As fond as I am of the original Mary Poppins it’s not a film I’m crazily in love with and so unlike some I wasn’t offended by the idea of a sequel, especially as P.L. Travers herself wrote seven of them. But rather than adapting any of those books it liberally borrows a couple of elements and throws them together in something of a mixed effort, certain moments are effective and the performances are strong but some scenes feel frustratingly pointless or drawn out.
The plot sees an evil banker (Colin Firth) wanting to repossess the house of a now grown up Michael Banks (Ben Wishaw) and his three young children John, Georgie and Annabelle. Michael’s recently lost his wife and struggling to keep things together, he’s got a stiff upper lip and all that (so we know he’s going to get emotional at some point), and sister Jane (Emily Mortimer) and Ellen the maid (Julie Waters, sharp but sweet, yet like Mortimer a little underused) are on hand to help but it’s not quite enough and so Mary Poppins (Emily Blunt) re-enters their lives.
The first hour is a fairly brisk and largely likeable affair, it begins with a fairly low key effort in the form of Underneath The Lovely London Sky which is okay but hardly the most exciting ever opening to a film, where Jack (Lin-Manuel Miranda) travels around the city extinguishing the lamps, though of course it’s the kind of London which only exists in movies where major landmarks are impossibly close to each other. But after a bit more scene setting (where it’s established Michael & Jane think they must have imagined the magical events of their youth) once Mary’s back in the house it becomes enormous fun, with a stand out sequence where Mary and the kids take a bath and end up swimming about in a massive ocean. There’s also a fantastic animated sequence which takes place in a broken porcelain bowl, which director Rob Marshall fought with Disney for it’s inclusion which is strange given how gorgeously charming it all is, and on the more dramatic side of things Ben Wishaw’s mournful song about missing his wife is rather affecting.
Alas all good things must come to an end and that unfortunately applies to the film halfway through the running time. About an hour in the narrative is mostly forgotten and though there’s some cute concepts it feels like filler, and not particularly entertaining filler at that, with an appearance from Cousin Topsy (Meryl Streep) being misjudged and slightly annoying, plus Streep is not a good singer in the slightest. Also poor is Lin Manuel’s second big song, Trip A Little Light Fantastic With Me which is surprisingly boring and contains a long dancing sequence which saw me zone out, I’m sure it took a lot of devising but it goes on for way too long. Also an issue is that Mary Poppins’ “Leary speak” makes no sense at all and is drearily charmless, and though it does it’s best to mirror the Chimney Sweep song and dance number from the original film it lacks it’s inventiveness and sense of spectacle.
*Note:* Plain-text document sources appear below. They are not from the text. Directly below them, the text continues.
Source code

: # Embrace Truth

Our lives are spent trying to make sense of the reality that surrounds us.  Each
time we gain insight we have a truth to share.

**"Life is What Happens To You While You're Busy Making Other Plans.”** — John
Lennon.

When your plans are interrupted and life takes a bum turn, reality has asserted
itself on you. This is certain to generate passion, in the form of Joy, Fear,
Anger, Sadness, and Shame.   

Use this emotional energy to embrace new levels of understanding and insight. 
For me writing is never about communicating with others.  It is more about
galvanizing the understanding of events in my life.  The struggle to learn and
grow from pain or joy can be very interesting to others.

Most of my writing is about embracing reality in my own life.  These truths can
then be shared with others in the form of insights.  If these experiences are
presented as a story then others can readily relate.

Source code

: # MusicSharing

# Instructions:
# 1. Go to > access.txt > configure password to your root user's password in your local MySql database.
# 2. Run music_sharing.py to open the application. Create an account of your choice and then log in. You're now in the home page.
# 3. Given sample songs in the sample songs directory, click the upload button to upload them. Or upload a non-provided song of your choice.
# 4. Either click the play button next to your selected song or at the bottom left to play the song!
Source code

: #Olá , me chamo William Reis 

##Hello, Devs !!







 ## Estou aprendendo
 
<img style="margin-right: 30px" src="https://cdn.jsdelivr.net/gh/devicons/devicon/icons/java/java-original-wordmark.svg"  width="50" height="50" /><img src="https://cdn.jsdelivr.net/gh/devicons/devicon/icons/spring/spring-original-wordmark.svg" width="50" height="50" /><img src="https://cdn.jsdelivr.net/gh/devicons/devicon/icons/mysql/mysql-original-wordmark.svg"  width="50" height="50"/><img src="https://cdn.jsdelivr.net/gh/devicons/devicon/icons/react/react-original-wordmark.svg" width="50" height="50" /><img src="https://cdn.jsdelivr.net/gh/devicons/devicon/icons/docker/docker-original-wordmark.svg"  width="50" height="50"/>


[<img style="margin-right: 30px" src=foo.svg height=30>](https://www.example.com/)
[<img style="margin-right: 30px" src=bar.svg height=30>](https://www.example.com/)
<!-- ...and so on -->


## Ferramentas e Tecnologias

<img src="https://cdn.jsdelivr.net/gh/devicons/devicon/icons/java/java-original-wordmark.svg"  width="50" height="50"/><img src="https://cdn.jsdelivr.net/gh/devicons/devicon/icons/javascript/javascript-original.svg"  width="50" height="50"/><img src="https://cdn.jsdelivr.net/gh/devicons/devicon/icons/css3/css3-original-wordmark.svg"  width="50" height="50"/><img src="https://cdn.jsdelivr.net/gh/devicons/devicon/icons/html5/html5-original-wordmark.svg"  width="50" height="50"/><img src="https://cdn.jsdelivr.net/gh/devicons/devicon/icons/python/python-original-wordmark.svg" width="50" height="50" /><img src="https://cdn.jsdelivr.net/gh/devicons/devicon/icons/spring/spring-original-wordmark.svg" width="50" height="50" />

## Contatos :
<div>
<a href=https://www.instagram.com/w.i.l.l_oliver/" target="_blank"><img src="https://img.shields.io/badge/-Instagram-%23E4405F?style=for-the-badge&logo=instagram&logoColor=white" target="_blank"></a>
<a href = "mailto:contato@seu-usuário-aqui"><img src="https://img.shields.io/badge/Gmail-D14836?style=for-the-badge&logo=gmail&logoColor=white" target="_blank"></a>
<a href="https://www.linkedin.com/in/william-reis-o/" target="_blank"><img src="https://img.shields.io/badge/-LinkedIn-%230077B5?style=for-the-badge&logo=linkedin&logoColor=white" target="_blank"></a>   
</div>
The final half hour is an improvement though it’s still slightly messy, as the Banks family rush over to Colin Firth to prove that they are disgustingly rich after all, but as it looks like they’re not going to make it before the midnight deadline Mary Poppins helps them by turning back time. That’s far less fantastical than it sounds sadly as it only involves Jack and a bunch of his mates climbing Big Ben to push the clock hands backwards, and it doesn’t make sense as they risk life and limb and almost die in the process because as we all know Mary can fly and do all manner of magical things, so why she put their lives in danger seems heartless and cruel, especially as she does have to save the day by flying up there in the end anyway.
Bar the uneven quality of the various set pieces the biggest problem it has is that of Emily Blunt’s performance, when she’s being daft and silly (or egotistical, as she spends a fair amount of the movie staring in to a mirror) she’s perfect and it’s an amazing piece of acting, but while she has the prim properness of Julie Andrew’s take on the role at certain moments she’s too stern rather than firm. Julie Andrews could harshly tell the kids off but she always had enormous warmth lurking in the background, whereas Blunt only seems to become fun when she’s bursting in to song or doing something magical. If you’ve never seen the first movie it wouldn’t be an issue, but anyone who has will notice that this version of the character is slightly off at times.
Director Rob Marshall has made a career of making showy if vacuous movies like Nine, Pirates of the Caribbean: On Stranger Tides and Memoirs of a Geisha, and that’s annoyingly the case once again. It definitely does have some charm, it looks elegant and is efficiently made, but at times it feels a little hollow and lacking in magic, and that’s a major problem with a film that’s supposed to be full of it. It’s frustrating because there is a decent amount to like about the movie, but there’s only half a great film here and unfortunately half a very, very average one.